An exact transcription of all the records, free of pictures, is the expected answer.

- _ENTRIES SHOWN_:
——————————

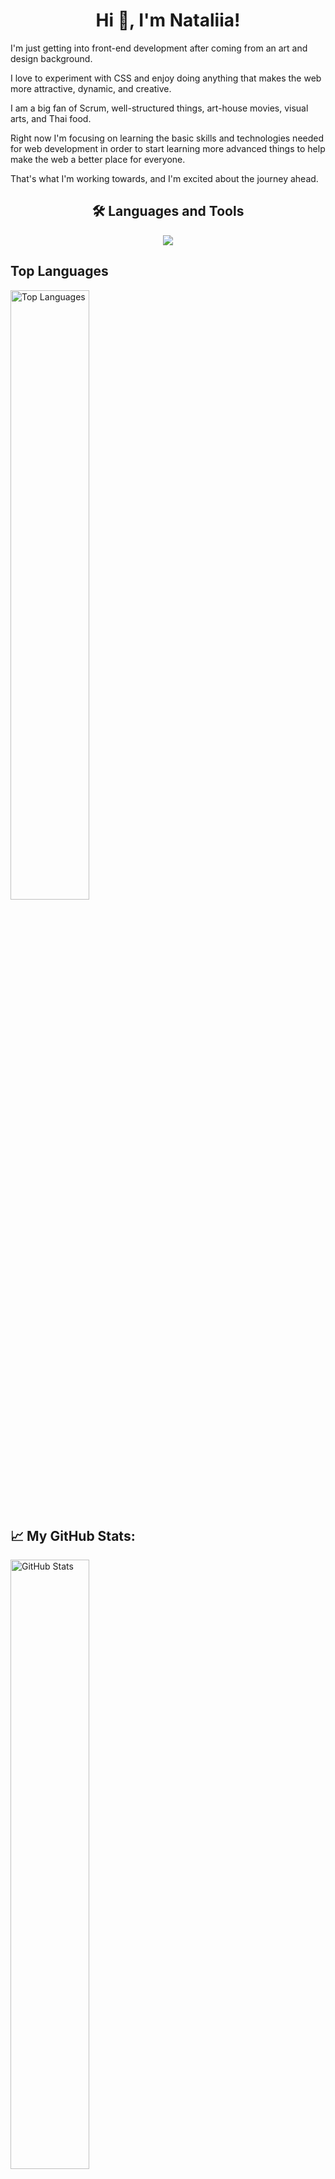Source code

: 
  <h1 align="center">
  Hi 👋, I'm Nataliia!  
  </h1>

I'm just getting into front-end development after coming from an art and design background.

I love to experiment with CSS and enjoy doing anything that makes the web more attractive, dynamic, and creative.

I am a big fan of Scrum, well-structured things, art-house movies, visual arts, and Thai food.

Right now I'm focusing on learning the basic skills and technologies needed for web development in order to start learning more advanced things to help make the web a better place for everyone. 

That's what I'm working towards, and I'm excited about the journey ahead.

<h2 align="center"> 🛠️ Languages and Tools </h2>


<p align="center">
  <a href="https://skillicons.dev">
    <img src="https://skillicons.dev/icons?i=html,css,sass,js,ts,react,figma,mui" />
  </a>
</p>


## Top Languages
<img width="50%" src="https://github-readme-stats.vercel.app/api/top-langs?username=Nataliia-Kuranakova&show_icons=true&locale=en&layout=compact&theme=radical&border_color=f1e05a" alt="Top Languages"  />

## 📈 My GitHub Stats:
<img width="50%" src="https://github-readme-stats.vercel.app/api?username=Nataliia-Kuranakova&show_icons=true&theme=radical&border_color=f1e05a" alt="GitHub Stats"/>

——————————

- _TASK ANSWER_:
Source code

: 
  <h1 align="center">
  Hi 👋, I'm Nataliia!  
  </h1>

I'm just getting into front-end development after coming from an art and design background.

I love to experiment with CSS and enjoy doing anything that makes the web more attractive, dynamic, and creative.

I am a big fan of Scrum, well-structured things, art-house movies, visual arts, and Thai food.

Right now I'm focusing on learning the basic skills and technologies needed for web development in order to start learning more advanced things to help make the web a better place for everyone. 

That's what I'm working towards, and I'm excited about the journey ahead.

<h2 align="center"> 🛠️ Languages and Tools </h2>


<p align="center">
  <a href="https://skillicons.dev">
    <img src="https://skillicons.dev/icons?i=html,css,sass,js,ts,react,figma,mui" />
  </a>
</p>


## Top Languages
<img width="50%" src="https://github-readme-stats.vercel.app/api/top-langs?username=Nataliia-Kuranakova&show_icons=true&locale=en&layout=compact&theme=radical&border_color=f1e05a" alt="Top Languages"  />

## 📈 My GitHub Stats:
<img width="50%" src="https://github-readme-stats.vercel.app/api?username=Nataliia-Kuranakova&show_icons=true&theme=radical&border_color=f1e05a" alt="GitHub Stats"/>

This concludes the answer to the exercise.